### Stored dataset items
Content starts

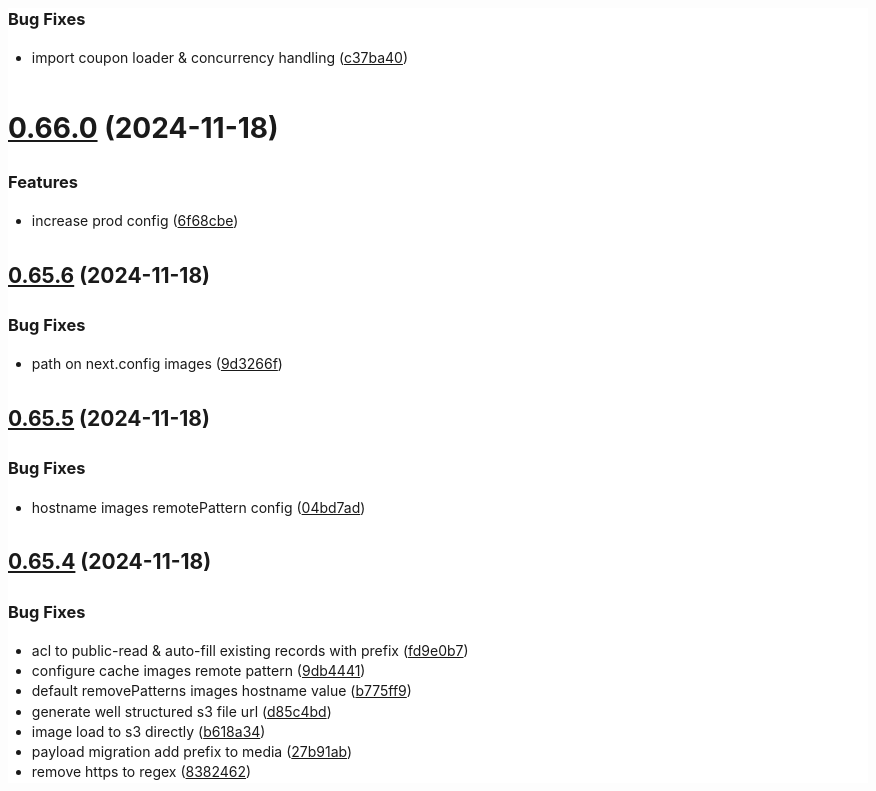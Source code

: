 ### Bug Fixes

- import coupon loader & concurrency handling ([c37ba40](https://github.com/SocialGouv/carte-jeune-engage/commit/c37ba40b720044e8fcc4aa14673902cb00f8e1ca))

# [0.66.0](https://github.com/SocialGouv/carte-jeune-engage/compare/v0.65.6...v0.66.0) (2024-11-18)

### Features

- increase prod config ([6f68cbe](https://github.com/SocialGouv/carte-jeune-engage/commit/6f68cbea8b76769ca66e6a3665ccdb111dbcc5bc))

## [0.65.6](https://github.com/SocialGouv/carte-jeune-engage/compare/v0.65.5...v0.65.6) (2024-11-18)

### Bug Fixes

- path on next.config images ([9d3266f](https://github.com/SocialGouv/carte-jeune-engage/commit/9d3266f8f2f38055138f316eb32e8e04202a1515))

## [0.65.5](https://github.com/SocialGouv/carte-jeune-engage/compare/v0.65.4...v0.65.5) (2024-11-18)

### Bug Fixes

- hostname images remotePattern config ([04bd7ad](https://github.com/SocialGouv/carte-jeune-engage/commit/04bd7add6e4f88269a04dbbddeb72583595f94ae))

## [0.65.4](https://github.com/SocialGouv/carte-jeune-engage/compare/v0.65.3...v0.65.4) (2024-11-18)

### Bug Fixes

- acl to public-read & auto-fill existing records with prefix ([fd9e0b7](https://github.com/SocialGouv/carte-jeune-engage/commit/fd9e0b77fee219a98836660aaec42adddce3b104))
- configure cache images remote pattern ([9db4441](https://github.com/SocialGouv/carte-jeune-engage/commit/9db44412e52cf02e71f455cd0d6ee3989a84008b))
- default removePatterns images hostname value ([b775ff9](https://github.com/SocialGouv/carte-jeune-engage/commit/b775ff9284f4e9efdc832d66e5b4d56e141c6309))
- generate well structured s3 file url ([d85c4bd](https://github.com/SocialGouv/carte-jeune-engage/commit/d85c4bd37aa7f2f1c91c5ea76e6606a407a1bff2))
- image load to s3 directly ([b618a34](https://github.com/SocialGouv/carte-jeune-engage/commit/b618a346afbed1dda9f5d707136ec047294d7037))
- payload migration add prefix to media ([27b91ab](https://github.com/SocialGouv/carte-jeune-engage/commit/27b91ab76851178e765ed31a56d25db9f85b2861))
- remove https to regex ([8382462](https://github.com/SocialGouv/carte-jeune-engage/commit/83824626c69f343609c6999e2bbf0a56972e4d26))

Content ends
Content starts

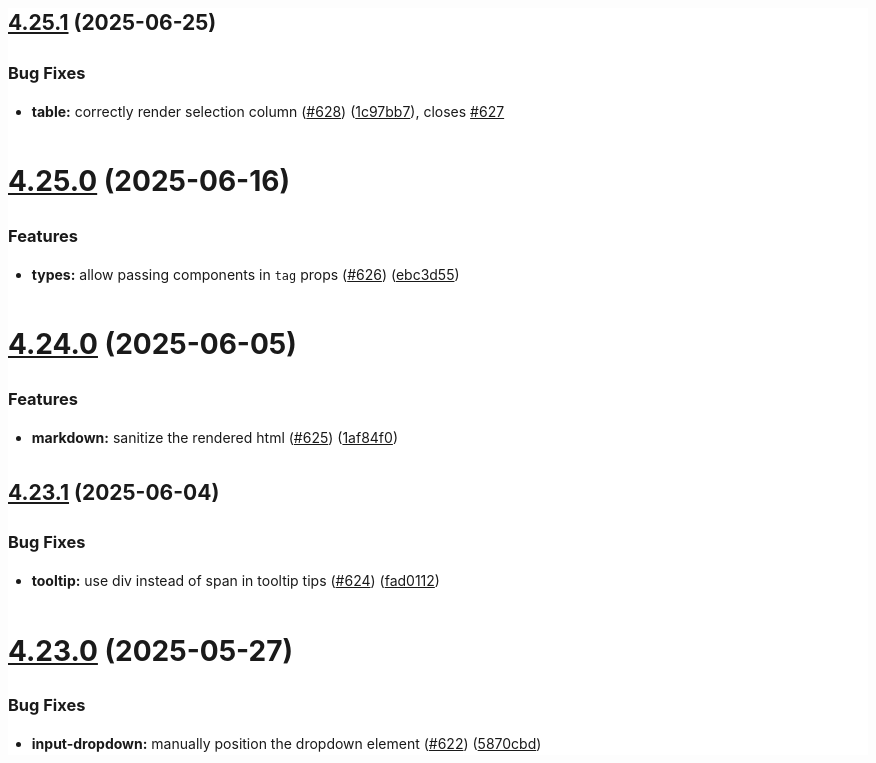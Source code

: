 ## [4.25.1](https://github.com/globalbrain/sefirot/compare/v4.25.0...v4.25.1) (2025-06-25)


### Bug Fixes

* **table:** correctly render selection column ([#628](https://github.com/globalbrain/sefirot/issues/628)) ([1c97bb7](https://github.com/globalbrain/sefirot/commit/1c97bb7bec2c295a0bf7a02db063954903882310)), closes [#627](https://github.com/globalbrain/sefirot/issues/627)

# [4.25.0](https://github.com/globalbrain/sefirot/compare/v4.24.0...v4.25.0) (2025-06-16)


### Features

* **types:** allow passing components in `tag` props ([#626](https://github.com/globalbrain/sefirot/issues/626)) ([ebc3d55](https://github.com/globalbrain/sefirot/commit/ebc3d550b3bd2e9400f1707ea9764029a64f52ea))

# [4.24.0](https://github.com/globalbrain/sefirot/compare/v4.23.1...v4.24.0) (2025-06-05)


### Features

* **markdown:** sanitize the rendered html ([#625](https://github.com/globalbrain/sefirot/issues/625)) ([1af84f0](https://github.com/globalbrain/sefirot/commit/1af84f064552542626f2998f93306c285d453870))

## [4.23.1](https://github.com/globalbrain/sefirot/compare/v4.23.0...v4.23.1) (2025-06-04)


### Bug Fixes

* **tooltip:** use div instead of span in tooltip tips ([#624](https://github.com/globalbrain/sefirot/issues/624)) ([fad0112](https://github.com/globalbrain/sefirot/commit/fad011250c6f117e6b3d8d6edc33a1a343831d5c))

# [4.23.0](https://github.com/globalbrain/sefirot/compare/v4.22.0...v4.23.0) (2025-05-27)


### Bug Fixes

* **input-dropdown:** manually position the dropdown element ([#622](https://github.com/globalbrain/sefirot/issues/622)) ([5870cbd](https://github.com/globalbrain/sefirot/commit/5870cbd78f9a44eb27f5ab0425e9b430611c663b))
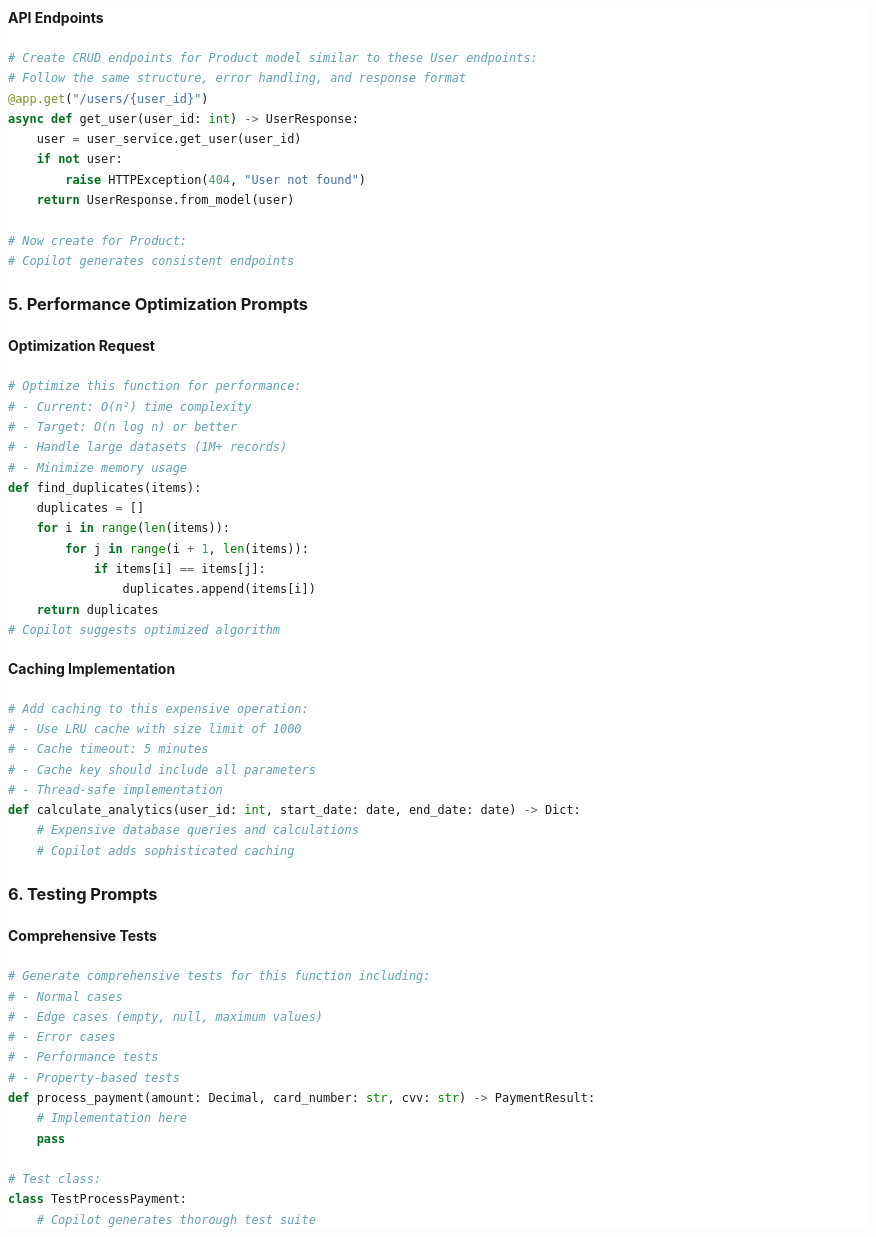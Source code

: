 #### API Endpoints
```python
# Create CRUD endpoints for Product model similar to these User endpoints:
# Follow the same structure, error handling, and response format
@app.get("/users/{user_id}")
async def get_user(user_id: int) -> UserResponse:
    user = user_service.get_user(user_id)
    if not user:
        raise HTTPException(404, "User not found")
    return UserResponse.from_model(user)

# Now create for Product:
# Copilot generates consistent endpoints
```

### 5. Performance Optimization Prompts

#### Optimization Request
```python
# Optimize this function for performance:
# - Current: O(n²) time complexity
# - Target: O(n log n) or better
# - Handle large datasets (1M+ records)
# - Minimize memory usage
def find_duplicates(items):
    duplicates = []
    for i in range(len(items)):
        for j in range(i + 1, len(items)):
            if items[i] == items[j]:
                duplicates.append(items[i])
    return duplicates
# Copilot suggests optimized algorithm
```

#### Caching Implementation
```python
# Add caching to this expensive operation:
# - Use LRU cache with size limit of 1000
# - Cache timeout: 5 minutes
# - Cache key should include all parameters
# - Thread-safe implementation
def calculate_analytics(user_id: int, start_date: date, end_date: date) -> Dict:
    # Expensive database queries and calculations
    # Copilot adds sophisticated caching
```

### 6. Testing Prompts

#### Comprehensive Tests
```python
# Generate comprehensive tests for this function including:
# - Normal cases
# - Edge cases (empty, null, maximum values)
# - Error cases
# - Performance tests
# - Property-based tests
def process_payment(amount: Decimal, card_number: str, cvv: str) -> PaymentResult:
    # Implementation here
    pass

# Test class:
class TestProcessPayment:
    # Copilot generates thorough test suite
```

Content ends
Content starts

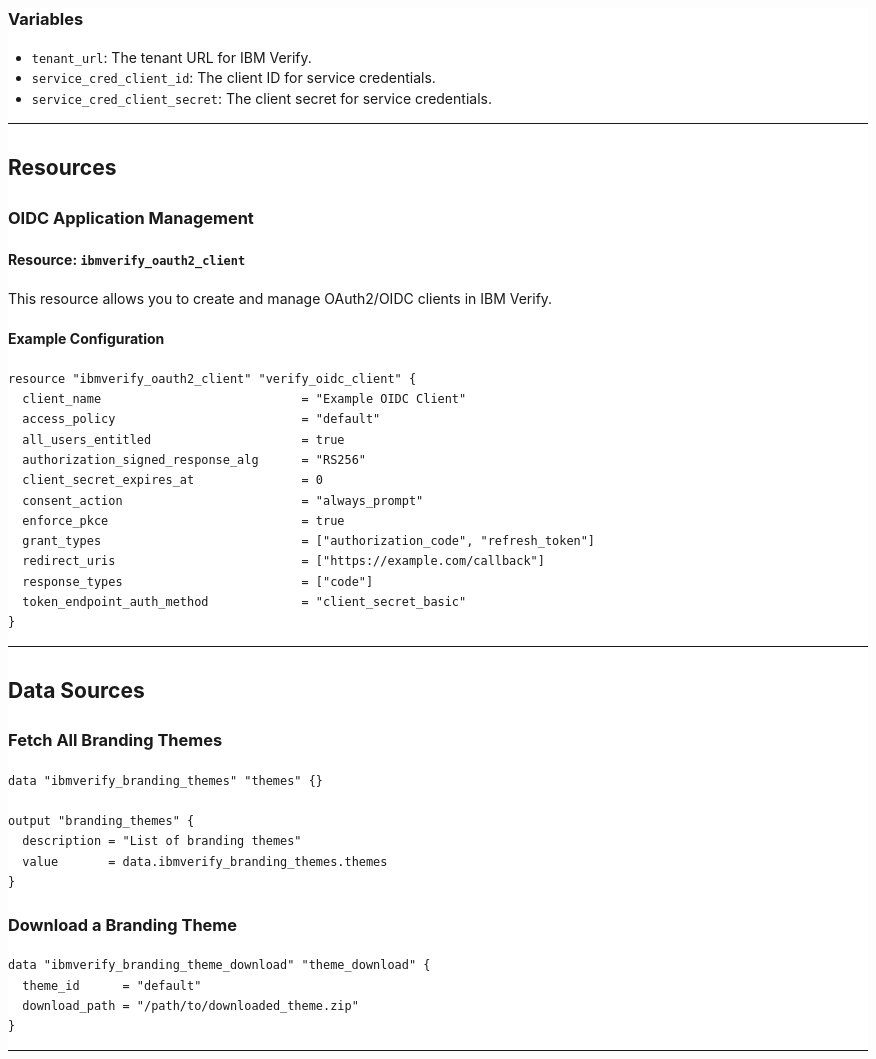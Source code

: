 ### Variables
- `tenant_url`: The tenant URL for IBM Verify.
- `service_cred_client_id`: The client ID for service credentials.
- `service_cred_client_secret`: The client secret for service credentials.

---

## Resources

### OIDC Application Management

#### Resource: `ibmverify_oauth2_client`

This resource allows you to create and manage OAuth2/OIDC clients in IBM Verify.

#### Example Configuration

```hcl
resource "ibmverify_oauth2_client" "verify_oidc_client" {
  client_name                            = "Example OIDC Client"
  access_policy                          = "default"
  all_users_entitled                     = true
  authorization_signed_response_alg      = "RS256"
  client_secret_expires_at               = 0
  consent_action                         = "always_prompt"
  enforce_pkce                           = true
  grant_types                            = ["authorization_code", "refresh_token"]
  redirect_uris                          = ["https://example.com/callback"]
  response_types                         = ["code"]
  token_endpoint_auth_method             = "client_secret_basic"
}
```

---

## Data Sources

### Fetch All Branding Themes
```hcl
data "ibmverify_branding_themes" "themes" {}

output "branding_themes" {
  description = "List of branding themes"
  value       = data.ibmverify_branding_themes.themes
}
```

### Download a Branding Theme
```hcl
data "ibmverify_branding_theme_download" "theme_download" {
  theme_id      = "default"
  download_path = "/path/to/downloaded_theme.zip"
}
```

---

Content ends

### Exercise details
Check each line of the entries for the string "with". Copy the lines that have it.

### Written solution
- acl to public-read & auto-fill existing records with prefix ([fd9e0b7](https://github.com/SocialGouv/carte-jeune-engage/commit/fd9e0b77fee219a98836660aaec42adddce3b104))
# - Use LRU cache with size limit of 1000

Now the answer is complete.